He next thought of: A Physiological Novel; but that was still worse in this age of great converts, when grace from on high so opportunely purifies the petty human passions.
These two sub-titles being barred, nothing was left; he has therefore put nothing.
A novel is a novel. And it would be no more than that if the author had not attempted, by an analysis that knows no scruples, to reveal in these pages what may be called the seamy side of a "virgin heart" to show that innocence has its instincts, its needs, its physiological dues.
A young girl is not merely a young heart, but a young human body, all complete.

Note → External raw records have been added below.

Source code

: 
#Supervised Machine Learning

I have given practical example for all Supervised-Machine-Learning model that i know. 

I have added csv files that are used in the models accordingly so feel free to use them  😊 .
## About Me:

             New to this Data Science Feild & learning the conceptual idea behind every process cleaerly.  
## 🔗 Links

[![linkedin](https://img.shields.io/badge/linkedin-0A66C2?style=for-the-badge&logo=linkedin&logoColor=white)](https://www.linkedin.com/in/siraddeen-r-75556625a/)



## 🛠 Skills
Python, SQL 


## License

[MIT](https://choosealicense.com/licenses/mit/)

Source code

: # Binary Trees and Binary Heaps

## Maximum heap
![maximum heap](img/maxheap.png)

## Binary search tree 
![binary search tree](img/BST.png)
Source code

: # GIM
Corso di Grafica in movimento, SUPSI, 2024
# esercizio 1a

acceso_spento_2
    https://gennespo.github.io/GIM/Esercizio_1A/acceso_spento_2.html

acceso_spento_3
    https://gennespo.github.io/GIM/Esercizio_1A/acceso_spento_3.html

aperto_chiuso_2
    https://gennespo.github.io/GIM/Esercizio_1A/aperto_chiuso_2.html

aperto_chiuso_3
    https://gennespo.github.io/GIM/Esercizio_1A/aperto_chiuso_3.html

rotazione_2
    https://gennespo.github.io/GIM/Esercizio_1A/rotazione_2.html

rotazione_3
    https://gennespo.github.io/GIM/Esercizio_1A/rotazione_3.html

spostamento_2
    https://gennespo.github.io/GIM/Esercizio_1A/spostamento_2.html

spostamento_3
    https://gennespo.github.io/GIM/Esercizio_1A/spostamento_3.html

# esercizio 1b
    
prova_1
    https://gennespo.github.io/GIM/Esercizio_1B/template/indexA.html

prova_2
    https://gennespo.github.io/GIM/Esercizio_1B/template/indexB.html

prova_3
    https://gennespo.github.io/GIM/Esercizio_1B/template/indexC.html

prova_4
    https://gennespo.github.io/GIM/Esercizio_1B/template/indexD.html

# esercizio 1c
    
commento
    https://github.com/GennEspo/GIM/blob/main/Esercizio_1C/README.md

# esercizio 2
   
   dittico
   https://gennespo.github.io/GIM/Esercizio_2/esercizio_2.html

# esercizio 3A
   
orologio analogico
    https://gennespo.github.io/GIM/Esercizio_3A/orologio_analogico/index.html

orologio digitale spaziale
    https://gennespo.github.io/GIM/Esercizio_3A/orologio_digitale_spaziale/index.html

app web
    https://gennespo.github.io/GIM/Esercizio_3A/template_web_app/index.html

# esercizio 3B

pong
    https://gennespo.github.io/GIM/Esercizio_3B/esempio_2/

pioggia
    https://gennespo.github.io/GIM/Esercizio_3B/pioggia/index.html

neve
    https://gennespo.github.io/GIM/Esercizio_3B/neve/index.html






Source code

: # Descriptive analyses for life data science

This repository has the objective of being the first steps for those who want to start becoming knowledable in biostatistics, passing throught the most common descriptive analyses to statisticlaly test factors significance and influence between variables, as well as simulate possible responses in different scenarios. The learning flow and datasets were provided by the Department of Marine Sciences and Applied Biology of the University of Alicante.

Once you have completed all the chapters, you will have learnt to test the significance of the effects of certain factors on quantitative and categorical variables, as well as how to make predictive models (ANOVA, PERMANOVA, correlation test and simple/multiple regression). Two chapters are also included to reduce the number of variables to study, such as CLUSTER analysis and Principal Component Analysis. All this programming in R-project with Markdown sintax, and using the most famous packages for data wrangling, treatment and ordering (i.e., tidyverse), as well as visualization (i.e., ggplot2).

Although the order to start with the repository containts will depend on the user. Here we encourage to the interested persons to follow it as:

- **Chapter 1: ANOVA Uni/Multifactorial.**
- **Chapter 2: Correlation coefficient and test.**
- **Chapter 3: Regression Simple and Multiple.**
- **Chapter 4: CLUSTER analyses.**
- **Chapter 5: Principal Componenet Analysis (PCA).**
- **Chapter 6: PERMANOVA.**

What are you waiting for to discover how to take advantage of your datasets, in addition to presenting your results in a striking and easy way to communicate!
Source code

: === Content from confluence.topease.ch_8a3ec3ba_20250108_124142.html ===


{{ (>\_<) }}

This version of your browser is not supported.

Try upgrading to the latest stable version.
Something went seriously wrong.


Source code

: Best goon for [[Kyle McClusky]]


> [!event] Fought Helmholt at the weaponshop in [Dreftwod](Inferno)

Such is the subject of this novel, which must, in spite of everything, be called "physiological."
R. G.
A VIRGIN HEART
CHAPTER I
The terrace was in a ruinous state, over-grown with grass and brambles and acacias. The girl was leaning on the Parapet, eating mulberries. She displayed her purple-stained hands and laughed. M. Hervart looked-up.
"You've got a moustache as well," he said. "It looks very funny."
"But I don't want to look funny."
She walked to the little stream flowing close at hand, wetted her handkerchief and began wiping her mouth.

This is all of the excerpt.